→ What you have to do
Look through the records below for the line holding "- **Industry Leadership:** Take". Write it out exactly, with each following line through the line holding "- **Standards Leadership:**".

→ Records excerpted from a collection
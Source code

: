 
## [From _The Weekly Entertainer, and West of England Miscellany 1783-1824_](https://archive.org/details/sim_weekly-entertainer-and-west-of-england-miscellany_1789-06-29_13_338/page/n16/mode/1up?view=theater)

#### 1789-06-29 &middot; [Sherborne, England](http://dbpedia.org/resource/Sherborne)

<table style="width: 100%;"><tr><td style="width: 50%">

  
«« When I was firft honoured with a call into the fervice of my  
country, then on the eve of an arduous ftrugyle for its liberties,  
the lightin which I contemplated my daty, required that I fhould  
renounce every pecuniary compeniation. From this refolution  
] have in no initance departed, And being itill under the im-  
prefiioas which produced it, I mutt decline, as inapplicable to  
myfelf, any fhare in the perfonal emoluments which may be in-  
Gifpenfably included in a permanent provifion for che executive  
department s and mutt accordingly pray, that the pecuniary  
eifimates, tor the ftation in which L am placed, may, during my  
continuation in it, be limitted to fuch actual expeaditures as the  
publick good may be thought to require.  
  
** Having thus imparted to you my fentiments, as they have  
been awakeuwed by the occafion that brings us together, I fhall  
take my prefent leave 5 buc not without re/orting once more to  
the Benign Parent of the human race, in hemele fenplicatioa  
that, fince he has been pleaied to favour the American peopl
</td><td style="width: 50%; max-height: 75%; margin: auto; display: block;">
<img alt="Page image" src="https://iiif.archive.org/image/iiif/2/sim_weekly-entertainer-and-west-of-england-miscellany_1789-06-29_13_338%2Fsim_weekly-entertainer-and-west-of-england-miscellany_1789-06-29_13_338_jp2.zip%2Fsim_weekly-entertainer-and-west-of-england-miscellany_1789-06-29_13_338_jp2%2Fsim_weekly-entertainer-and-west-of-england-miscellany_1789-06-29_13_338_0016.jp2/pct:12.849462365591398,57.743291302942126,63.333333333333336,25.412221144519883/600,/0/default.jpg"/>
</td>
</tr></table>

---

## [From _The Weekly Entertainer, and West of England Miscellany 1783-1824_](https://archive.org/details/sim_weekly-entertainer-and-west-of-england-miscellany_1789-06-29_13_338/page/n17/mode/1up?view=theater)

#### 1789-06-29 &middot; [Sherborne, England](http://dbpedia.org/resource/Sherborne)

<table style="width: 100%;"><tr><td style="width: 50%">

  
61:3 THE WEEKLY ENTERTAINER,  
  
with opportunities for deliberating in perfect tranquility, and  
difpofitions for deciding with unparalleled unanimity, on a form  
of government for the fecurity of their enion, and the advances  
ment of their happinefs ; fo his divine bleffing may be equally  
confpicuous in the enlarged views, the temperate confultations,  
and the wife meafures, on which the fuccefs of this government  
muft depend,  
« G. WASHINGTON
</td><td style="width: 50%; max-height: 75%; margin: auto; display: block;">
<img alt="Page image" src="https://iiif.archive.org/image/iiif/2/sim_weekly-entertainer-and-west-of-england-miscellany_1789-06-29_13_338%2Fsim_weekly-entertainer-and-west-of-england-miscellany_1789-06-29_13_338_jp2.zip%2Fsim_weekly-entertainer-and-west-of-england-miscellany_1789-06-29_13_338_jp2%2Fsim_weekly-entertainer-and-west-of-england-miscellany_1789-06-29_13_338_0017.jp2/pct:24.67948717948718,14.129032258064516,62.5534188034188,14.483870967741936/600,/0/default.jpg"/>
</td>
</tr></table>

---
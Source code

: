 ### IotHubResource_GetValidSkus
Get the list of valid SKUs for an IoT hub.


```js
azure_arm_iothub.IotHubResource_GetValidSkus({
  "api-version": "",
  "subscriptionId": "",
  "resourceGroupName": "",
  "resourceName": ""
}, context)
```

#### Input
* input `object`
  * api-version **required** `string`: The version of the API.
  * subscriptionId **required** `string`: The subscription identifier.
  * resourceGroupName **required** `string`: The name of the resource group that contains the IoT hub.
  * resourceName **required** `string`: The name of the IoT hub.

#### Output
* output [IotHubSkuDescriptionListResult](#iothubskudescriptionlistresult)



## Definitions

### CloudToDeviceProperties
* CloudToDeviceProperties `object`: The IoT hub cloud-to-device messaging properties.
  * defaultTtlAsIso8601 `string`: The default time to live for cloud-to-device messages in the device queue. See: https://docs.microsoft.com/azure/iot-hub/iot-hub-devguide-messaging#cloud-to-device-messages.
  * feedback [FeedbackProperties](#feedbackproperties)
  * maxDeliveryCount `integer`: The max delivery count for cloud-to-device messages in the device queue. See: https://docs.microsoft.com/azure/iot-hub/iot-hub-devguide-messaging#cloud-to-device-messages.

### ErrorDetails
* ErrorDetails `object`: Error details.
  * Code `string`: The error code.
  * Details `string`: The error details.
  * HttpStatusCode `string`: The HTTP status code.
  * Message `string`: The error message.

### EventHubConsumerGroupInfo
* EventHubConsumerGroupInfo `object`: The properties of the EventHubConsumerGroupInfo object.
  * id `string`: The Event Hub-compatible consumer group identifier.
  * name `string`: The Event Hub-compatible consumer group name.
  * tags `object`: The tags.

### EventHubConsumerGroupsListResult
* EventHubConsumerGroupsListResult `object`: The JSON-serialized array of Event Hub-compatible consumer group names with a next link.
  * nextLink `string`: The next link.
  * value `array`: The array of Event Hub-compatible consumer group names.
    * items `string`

==

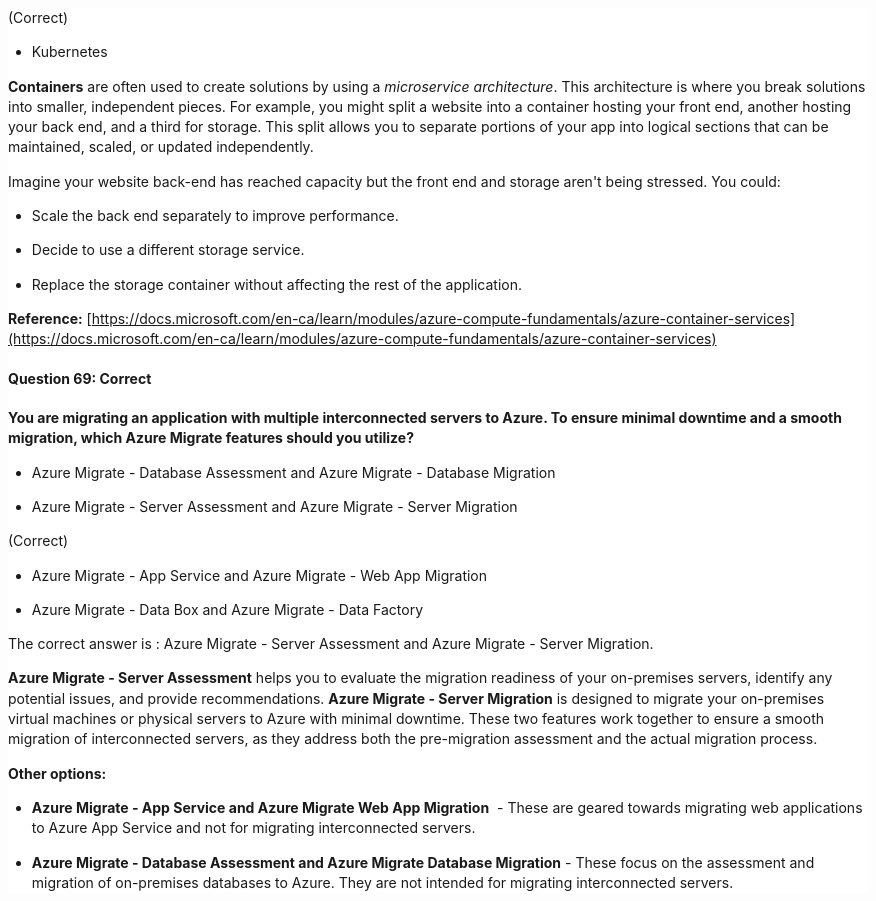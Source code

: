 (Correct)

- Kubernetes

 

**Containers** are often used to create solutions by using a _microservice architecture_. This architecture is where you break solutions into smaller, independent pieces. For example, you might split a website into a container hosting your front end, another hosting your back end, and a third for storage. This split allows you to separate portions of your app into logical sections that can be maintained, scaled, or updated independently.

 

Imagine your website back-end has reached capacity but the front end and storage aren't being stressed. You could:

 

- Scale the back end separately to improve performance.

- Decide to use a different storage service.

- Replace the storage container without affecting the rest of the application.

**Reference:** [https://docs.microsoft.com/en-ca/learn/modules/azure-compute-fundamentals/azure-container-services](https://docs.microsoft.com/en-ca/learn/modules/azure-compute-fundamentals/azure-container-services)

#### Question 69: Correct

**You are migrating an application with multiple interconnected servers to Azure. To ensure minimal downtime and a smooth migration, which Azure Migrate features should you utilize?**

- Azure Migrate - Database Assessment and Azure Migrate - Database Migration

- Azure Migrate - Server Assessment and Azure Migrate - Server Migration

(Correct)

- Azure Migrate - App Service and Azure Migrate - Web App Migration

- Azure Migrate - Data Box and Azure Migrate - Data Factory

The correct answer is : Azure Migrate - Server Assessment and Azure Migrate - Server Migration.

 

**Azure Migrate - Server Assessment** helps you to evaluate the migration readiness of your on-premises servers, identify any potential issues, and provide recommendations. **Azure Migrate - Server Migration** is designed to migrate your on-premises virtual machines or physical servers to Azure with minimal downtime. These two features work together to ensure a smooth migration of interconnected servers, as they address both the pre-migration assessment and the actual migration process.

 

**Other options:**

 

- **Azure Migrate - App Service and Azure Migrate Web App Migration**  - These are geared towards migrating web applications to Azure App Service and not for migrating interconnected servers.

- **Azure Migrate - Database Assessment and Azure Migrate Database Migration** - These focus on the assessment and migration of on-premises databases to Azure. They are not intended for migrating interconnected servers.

...

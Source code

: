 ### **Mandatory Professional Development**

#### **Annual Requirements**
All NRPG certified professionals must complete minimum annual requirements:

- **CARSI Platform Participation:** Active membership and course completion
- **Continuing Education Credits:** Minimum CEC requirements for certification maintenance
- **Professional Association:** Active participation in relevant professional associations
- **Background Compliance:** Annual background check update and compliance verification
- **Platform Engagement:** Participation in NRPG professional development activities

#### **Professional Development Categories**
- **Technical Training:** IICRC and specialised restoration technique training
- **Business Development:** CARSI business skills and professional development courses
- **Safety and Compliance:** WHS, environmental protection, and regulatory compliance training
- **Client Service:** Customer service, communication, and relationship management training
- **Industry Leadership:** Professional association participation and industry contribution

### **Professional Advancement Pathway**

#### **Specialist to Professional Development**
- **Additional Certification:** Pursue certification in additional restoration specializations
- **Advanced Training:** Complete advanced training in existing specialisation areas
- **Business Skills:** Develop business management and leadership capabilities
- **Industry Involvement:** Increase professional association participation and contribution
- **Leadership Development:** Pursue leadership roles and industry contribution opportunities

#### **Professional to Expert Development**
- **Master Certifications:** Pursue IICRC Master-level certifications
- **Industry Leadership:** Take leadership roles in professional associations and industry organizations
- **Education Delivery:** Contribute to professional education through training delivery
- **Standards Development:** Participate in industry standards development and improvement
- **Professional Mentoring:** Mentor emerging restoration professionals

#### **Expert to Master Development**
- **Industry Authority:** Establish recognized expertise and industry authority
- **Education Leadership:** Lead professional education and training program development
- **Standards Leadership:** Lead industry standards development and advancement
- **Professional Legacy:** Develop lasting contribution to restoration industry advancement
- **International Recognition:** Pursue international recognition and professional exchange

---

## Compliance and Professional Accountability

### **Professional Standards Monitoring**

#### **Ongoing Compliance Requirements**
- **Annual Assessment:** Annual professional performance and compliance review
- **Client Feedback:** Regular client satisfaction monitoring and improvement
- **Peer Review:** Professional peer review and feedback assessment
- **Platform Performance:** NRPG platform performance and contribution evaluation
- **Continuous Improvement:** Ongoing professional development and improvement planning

→ Response to the task
- **Industry Leadership:** Take leadership roles in professional associations and industry organizations
- **Education Delivery:** Contribute to professional education through training delivery
- **Standards Development:** Participate in industry standards development and improvement
- **Professional Mentoring:** Mentor emerging restoration professionals

#### **Expert to Master Development**
- **Industry Authority:** Establish recognized expertise and industry authority
- **Education Leadership:** Lead professional education and training program development
- **Standards Leadership:** Lead industry standards development and advancement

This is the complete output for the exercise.